## [TO DO]
Reproduce the listing that follows character for character, excluding its pictures.

## [MATERIAL SUPPLIED]
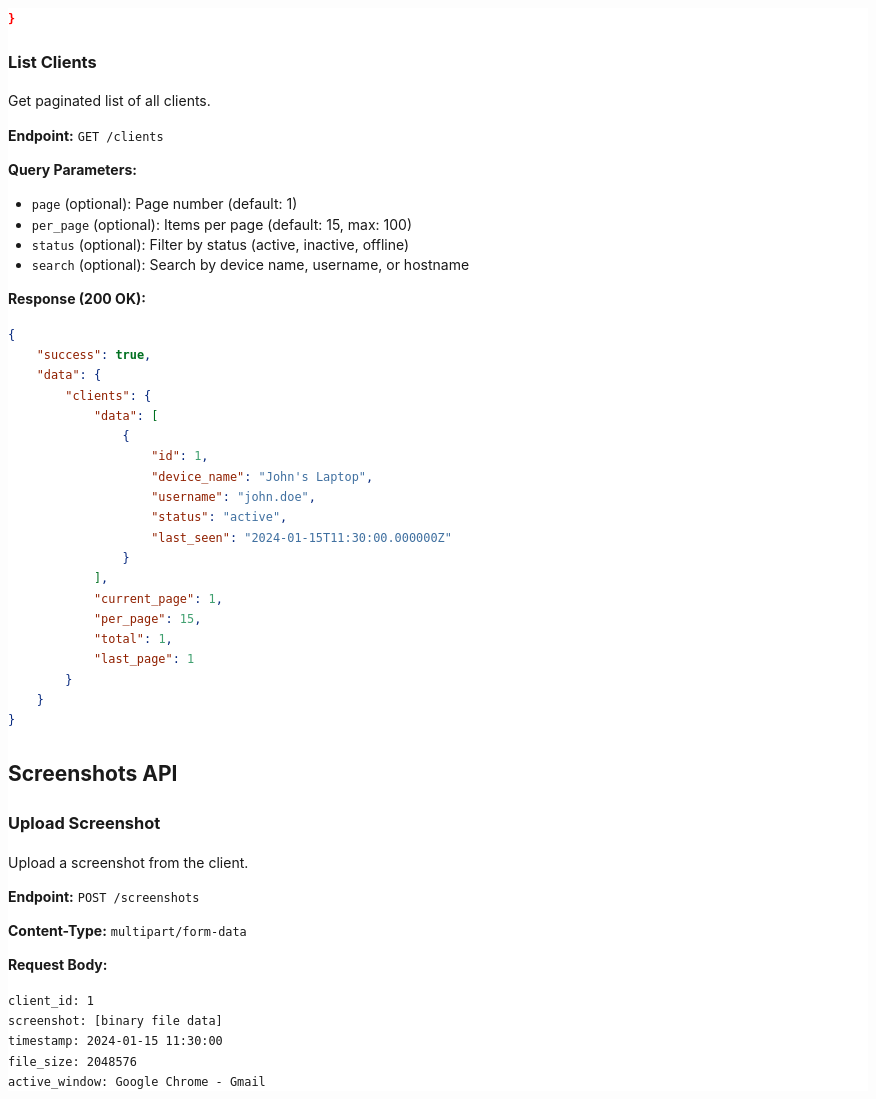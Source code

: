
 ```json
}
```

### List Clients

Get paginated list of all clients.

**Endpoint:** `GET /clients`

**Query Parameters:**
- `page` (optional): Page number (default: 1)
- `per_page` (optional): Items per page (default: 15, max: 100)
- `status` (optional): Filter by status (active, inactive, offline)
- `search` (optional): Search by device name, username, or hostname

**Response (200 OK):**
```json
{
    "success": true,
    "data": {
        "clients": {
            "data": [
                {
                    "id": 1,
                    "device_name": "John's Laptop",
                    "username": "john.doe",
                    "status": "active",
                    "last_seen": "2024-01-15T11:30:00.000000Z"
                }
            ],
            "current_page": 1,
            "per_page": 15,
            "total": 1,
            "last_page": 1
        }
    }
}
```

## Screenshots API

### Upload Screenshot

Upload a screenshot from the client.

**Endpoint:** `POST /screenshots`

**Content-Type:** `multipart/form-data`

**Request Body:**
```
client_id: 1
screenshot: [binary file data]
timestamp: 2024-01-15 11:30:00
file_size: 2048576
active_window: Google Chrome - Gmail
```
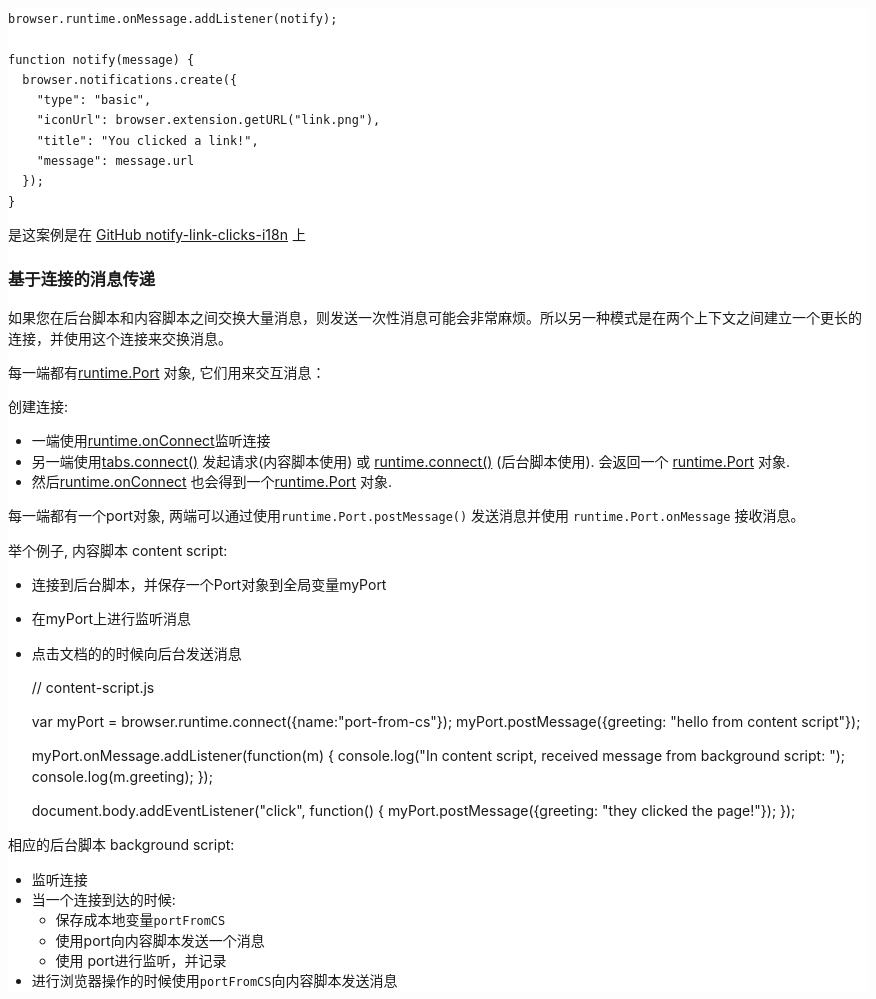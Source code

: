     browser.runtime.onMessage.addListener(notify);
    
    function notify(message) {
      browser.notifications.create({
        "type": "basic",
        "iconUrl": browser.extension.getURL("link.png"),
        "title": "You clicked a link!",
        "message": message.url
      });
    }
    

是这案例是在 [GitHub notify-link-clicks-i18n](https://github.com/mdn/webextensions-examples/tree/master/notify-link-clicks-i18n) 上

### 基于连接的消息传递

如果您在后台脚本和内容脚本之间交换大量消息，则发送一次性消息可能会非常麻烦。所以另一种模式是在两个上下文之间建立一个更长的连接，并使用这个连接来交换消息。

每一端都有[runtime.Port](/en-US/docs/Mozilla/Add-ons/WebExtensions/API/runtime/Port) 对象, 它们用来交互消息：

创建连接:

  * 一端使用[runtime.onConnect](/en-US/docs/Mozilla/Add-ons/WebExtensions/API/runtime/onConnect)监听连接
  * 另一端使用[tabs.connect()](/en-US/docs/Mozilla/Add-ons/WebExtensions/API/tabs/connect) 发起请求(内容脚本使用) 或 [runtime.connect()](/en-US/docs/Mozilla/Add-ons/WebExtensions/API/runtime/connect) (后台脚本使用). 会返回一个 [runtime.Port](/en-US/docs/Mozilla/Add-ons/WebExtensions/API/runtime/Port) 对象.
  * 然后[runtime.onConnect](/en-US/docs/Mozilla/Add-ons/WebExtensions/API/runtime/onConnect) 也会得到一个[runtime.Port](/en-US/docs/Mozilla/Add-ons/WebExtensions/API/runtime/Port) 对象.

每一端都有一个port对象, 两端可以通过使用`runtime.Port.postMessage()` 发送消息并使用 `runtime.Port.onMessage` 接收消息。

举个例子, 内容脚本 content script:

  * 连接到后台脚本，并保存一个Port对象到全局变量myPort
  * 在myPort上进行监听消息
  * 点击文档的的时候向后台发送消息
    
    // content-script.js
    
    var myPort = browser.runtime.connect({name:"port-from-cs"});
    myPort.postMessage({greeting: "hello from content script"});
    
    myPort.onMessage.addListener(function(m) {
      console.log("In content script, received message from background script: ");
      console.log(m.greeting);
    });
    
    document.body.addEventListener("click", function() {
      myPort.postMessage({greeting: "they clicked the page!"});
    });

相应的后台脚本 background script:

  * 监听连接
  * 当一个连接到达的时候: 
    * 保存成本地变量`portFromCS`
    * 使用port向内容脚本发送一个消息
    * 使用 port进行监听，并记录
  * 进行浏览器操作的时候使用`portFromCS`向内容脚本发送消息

## [SOLUTION]
Source code

:
 ```json
}
```

### List Clients

Get paginated list of all clients.

**Endpoint:** `GET /clients`

**Query Parameters:**
- `page` (optional): Page number (default: 1)
- `per_page` (optional): Items per page (default: 15, max: 100)
- `status` (optional): Filter by status (active, inactive, offline)
- `search` (optional): Search by device name, username, or hostname

**Response (200 OK):**
```json
{
    "success": true,
    "data": {
        "clients": {
            "data": [
                {
                    "id": 1,
                    "device_name": "John's Laptop",
                    "username": "john.doe",
                    "status": "active",
                    "last_seen": "2024-01-15T11:30:00.000000Z"
                }
            ],
            "current_page": 1,
            "per_page": 15,
            "total": 1,
            "last_page": 1
        }
    }
}
```

## Screenshots API

### Upload Screenshot

Upload a screenshot from the client.

**Endpoint:** `POST /screenshots`

**Content-Type:** `multipart/form-data`

**Request Body:**
```
client_id: 1
screenshot: [binary file data]
timestamp: 2024-01-15 11:30:00
file_size: 2048576
active_window: Google Chrome - Gmail
```
Source code

:     browser.runtime.onMessage.addListener(notify);
    
    function notify(message) {
      browser.notifications.create({
        "type": "basic",
        "iconUrl": browser.extension.getURL("link.png"),
        "title": "You clicked a link!",
        "message": message.url
      });
    }
    

是这案例是在 [GitHub notify-link-clicks-i18n](https://github.com/mdn/webextensions-examples/tree/master/notify-link-clicks-i18n) 上

### 基于连接的消息传递

如果您在后台脚本和内容脚本之间交换大量消息，则发送一次性消息可能会非常麻烦。所以另一种模式是在两个上下文之间建立一个更长的连接，并使用这个连接来交换消息。

每一端都有[runtime.Port](/en-US/docs/Mozilla/Add-ons/WebExtensions/API/runtime/Port) 对象, 它们用来交互消息：

创建连接:

  * 一端使用[runtime.onConnect](/en-US/docs/Mozilla/Add-ons/WebExtensions/API/runtime/onConnect)监听连接
  * 另一端使用[tabs.connect()](/en-US/docs/Mozilla/Add-ons/WebExtensions/API/tabs/connect) 发起请求(内容脚本使用) 或 [runtime.connect()](/en-US/docs/Mozilla/Add-ons/WebExtensions/API/runtime/connect) (后台脚本使用). 会返回一个 [runtime.Port](/en-US/docs/Mozilla/Add-ons/WebExtensions/API/runtime/Port) 对象.
  * 然后[runtime.onConnect](/en-US/docs/Mozilla/Add-ons/WebExtensions/API/runtime/onConnect) 也会得到一个[runtime.Port](/en-US/docs/Mozilla/Add-ons/WebExtensions/API/runtime/Port) 对象.

每一端都有一个port对象, 两端可以通过使用`runtime.Port.postMessage()` 发送消息并使用 `runtime.Port.onMessage` 接收消息。

举个例子, 内容脚本 content script:

  * 连接到后台脚本，并保存一个Port对象到全局变量myPort
  * 在myPort上进行监听消息
  * 点击文档的的时候向后台发送消息
    
    // content-script.js
    
    var myPort = browser.runtime.connect({name:"port-from-cs"});
    myPort.postMessage({greeting: "hello from content script"});
    
    myPort.onMessage.addListener(function(m) {
      console.log("In content script, received message from background script: ");
      console.log(m.greeting);
    });
    
    document.body.addEventListener("click", function() {
      myPort.postMessage({greeting: "they clicked the page!"});
    });

相应的后台脚本 background script:

  * 监听连接
  * 当一个连接到达的时候: 
    * 保存成本地变量`portFromCS`
    * 使用port向内容脚本发送一个消息
    * 使用 port进行监听，并记录
  * 进行浏览器操作的时候使用`portFromCS`向内容脚本发送消息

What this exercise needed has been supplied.